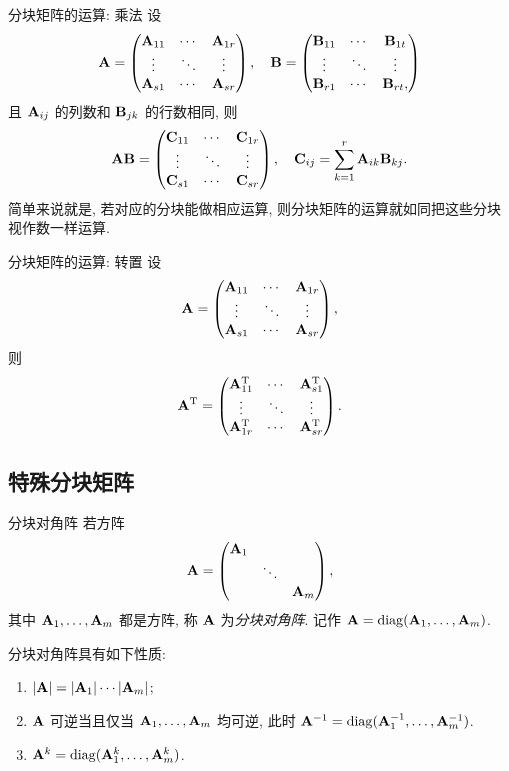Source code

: \begin{frame}{分块矩阵的运算: 乘法}
	\onslide<+->
	设
	\[{\mathbf{A}}=\begin{pmatrix}
		{\mathbf{A}}_{11}&\cdots&{\mathbf{A}}_{1r}\\
		\vdots&\ddots&\vdots\\
		{\mathbf{A}}_{s1}&\cdots&{\mathbf{A}}_{sr}
	\end{pmatrix},\quad
	{\mathbf{B}}=\begin{pmatrix}
		{\mathbf{B}}_{11}&\cdots&{\mathbf{B}}_{1t}\\
		\vdots&\ddots&\vdots\\
		{\mathbf{B}}_{r1}&\cdots&{\mathbf{B}}_{rt},
	\end{pmatrix}\]
	且 ${\mathbf{A}}_{ij}$ 的列数和 ${\mathbf{B}}_{jk}$ 的行数相同, 则
	\[{\mathbf{A}}{\mathbf{B}}=\begin{pmatrix}
		{\mathbf{C}}_{11}&\cdots&{\mathbf{C}}_{1r}\\
		\vdots&\ddots&\vdots\\
		{\mathbf{C}}_{s1}&\cdots&{\mathbf{C}}_{sr}
	\end{pmatrix},\quad{\mathbf{C}}_{ij}=\sum_{k=1}^r {\mathbf{A}}_{ik}{\mathbf{B}}_{kj}.\]
	\onslide<+->
	简单来说就是, 若对应的分块能做相应运算, 则分块矩阵的运算就如同把这些分块视作数一样运算.
\end{frame}


\begin{frame}{分块矩阵的运算: 转置}
	\onslide<+->
	设
	\[{\mathbf{A}}=\begin{pmatrix}
		{\mathbf{A}}_{11}&\cdots&{\mathbf{A}}_{1r}\\
		\vdots&\ddots&\vdots\\
		{\mathbf{A}}_{s1}&\cdots&{\mathbf{A}}_{sr}
	\end{pmatrix},\]
	则
	\[{\mathbf{A}}^{\mathrm{T}}=\begin{pmatrix}
		{\mathbf{A}}_{11}^{\mathrm{T}}&\cdots&{\mathbf{A}}_{s1}^{\mathrm{T}}\\
		\vdots&\ddots&\vdots\\
		{\mathbf{A}}_{1r}^{\mathrm{T}}&\cdots&{\mathbf{A}}_{sr}^{\mathrm{T}}
	\end{pmatrix}.\]
\end{frame}


\subsection{特殊分块矩阵}
\begin{frame}{分块对角阵}
	\onslide<+->
	若方阵
	\[{\mathbf{A}}=\begin{pmatrix}
		{\mathbf{A}}_1&&\\
		&\ddots&\\
		&&{\mathbf{A}}_m
	\end{pmatrix},\]
	其中 ${\mathbf{A}}_1,\dots,{\mathbf{A}}_m$ 都是方阵,
	\onslide<+->
	称 ${\mathbf{A}}$ 为\emph{分块对角阵}.
	\onslide<+->
	记作 ${\mathbf{A}}={\mathrm{diag}}({\mathbf{A}}_1,\dots,{\mathbf{A}}_m)$.

	\onslide<+->
	分块对角阵具有如下性质:
	\begin{enumerate}
		\item $|{\mathbf{A}}|=|{\mathbf{A}}_1|\cdots|{\mathbf{A}}_m|$;
		\item ${\mathbf{A}}$ 可逆当且仅当 ${\mathbf{A}}_1,\dots,{\mathbf{A}}_m$ 均可逆, 此时
		${\mathbf{A}}^{-1}={\mathrm{diag}}({\mathbf{A}}_1^{-1},\dots,{\mathbf{A}}_m^{-1})$.
		\item ${\mathbf{A}}^k={\mathrm{diag}}({\mathbf{A}}_1^k,\dots,{\mathbf{A}}_m^k)$.
	\end{enumerate}
\end{frame}


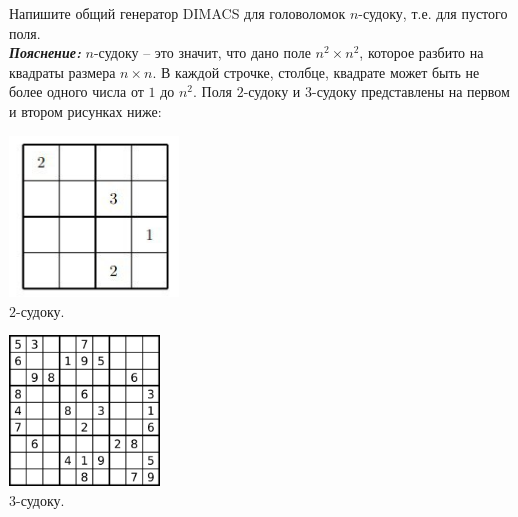 \documentclass[12pt]{extreport}
\theoremstyle{definiton}
\theoremstyle{definition}
\theoremstyle{definition}
\begin{document}
\Pr[10 баллов] Напишите общий генератор DIMACS для головоломок $n$-судоку, т.е. для пустого поля.\\
\textbf{\textit{Пояснение:}} $n$-судоку -- это значит, что дано поле $n^2 \times n^2$, которое разбито на квадраты размера $n \times n$. В каждой строчке, столбце, квадрате  может быть не более одного числа от $1$ до $n^2$. Поля $2$-судоку и $3$-судоку представлены на первом и втором рисунках ниже:
\begin{minipage}{.49\textwidth}
  \centering
  \includegraphics[width=4.5cm]{images/sudoku3.jpg}{\\$2$-судоку.}
\end{minipage}
\begin{minipage}{.49\textwidth}
  \centering
  \includegraphics[width=4.0cm]{images/sudocu2.jpg}{\\$3$-судоку.}
\end{minipage}
\end{document}

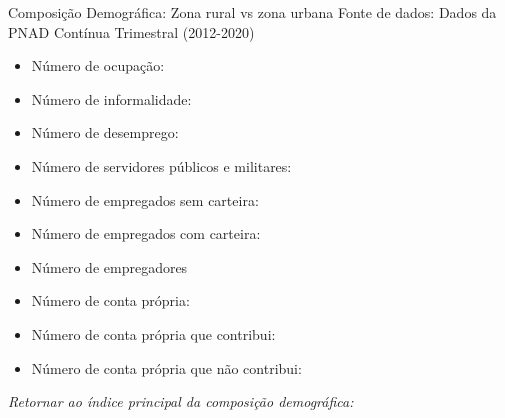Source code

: \begin{frame}[label=_composicao_demografica_rural_urbano]{Composição Demográfica: Zona rural vs zona urbana}
{\footnotesize Fonte de dados: Dados da PNAD Contínua Trimestral (2012-2020)}
\begin{itemize}
\item{Número de ocupação: \hyperlink{_composicao_demografica_rural_urbano_n_de_ocupacao}{}}
\item{Número de informalidade: \hyperlink{_composicao_demografica_rural_urbano_n_de_informalidade}{}}
\item{Número de desemprego: \hyperlink{_composicao_demografica_rural_urbano_n_de_desemprego}{}}
\item{Número de servidores públicos e militares: \hyperlink{_composicao_demografica_rural_urbano_n_militar}{}}
\item{Número de empregados sem carteira: \hyperlink{_composicao_demografica_rural_urbano_n_empregadoSC}{}}
\item{Número de empregados com carteira: \hyperlink{_composicao_demografica_rural_urbano_n_empregadoCC}{}}
\item{Número de empregadores \hyperlink{_composicao_demografica_rural_urbano_n_empregador}{}}
\item{Número de conta própria: \hyperlink{_composicao_demografica_rural_urbano_n_cpropria}{}}
\item{Número de conta própria que contribui: \hyperlink{_composicao_demografica_rural_urbano_n_cpropriaC}{}}
\item{Número de conta própria que não contribui: \hyperlink{_composicao_demografica_rural_urbano_n_cpropriaNc}{}}
\end{itemize}

\begin{small}
\textit{Retornar ao índice principal da composição demográfica: \hyperlink{_composicao_demografica}{} }
\end{small}

\end{frame}

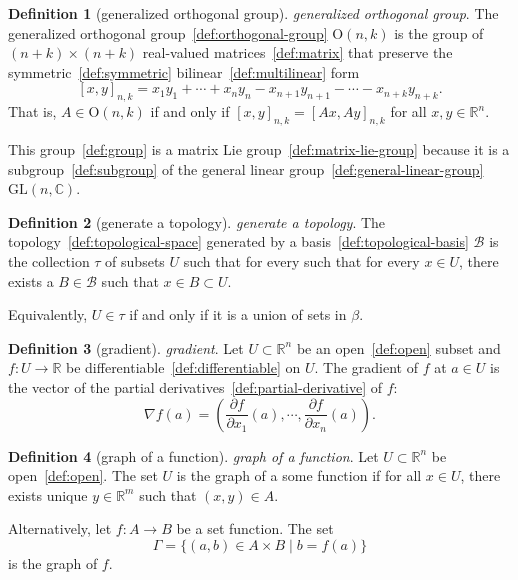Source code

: \documentclass[12pt,a4paper]{article}
\theoremstyle{definition}
\newtheorem{definition}{Definition}
\begin{document}
\begin{definition}[generalized orthogonal group]\label{def:generalized-orthogonal-group}
\emph{generalized orthogonal group}. The generalized orthogonal group~\ref{def:orthogonal-group} $\text{O}(n,k)$ is the group of $(n+k)\times (n+k)$ real-valued matrices~\ref{def:matrix} that preserve the symmetric~\ref{def:symmetric} bilinear~\ref{def:multilinear} form $$[x,y]_{n,k} = x_1y_1 + \cdots + x_ny_n - x_{n+1}y_{n+1} - \cdots - x_{n+k}y_{n+k}.$$That is, $A \in \text{O}(n,k)$ if and only if $[x,y]_{n,k} = [Ax,Ay]_{n,k}$ for all $x,y \in \mathbb R^n$. 

This group~\ref{def:group} is a matrix Lie group~\ref{def:matrix-lie-group} because it is a subgroup~\ref{def:subgroup} of the general linear group~\ref{def:general-linear-group} $\text{GL}(n,\mathbb C)$.
\end{definition}

\begin{definition}[generate a topology]\label{def:generate-a-topology}
\emph{generate a topology}. The topology~\ref{def:topological-space} generated  by a basis~\ref{def:topological-basis} $\mathcal B$ is the collection $\tau$ of subsets $U$ such that for every such that for every $x\in U$, there exists a $B\in \mathcal B$ such that $x\in B\subset U$.

Equivalently, $U\in \tau$ if and only if it is a union of sets in $\beta$.
\end{definition}

\begin{definition}[gradient]\label{def:gradient}
\emph{gradient}. Let $U\subset\mathbb R^n$ be an open~\ref{def:open} subset and $f:U\to \mathbb R$ be differentiable~\ref{def:differentiable} on $U$. The gradient of $f$ at $a \in U$ is the vector of the partial derivatives~\ref{def:partial-derivative} of $f$: $$\nabla f(a) = \left(\frac{\partial f}{\partial x_1}(a),\cdots, \frac{\partial f}{\partial x_n}(a) \right).$$
\end{definition}

\begin{definition}[graph of a function]\label{def:graph-of-a-function}
\emph{graph of a function}. Let $U \subset \mathbb R^n$ be open~\ref{def:open}. The set $U$ is the graph of a some function if for all $x \in U$, there exists unique $y \in \mathbb R^m$ such that $(x,y) \in A$.

Alternatively, let $f:A\to B$ be a set function. The set $$\Gamma = \{(a,b) \in A\times B \mid b=f(a)\}$$ is the graph of $f$.
\end{definition}
\end{document}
-------------------------
▶ **TASK GOAL**:
Find how many lines in the records contain the string "mathrm", then give the number alone.

▶ **WRITTEN SOLUTION**:
6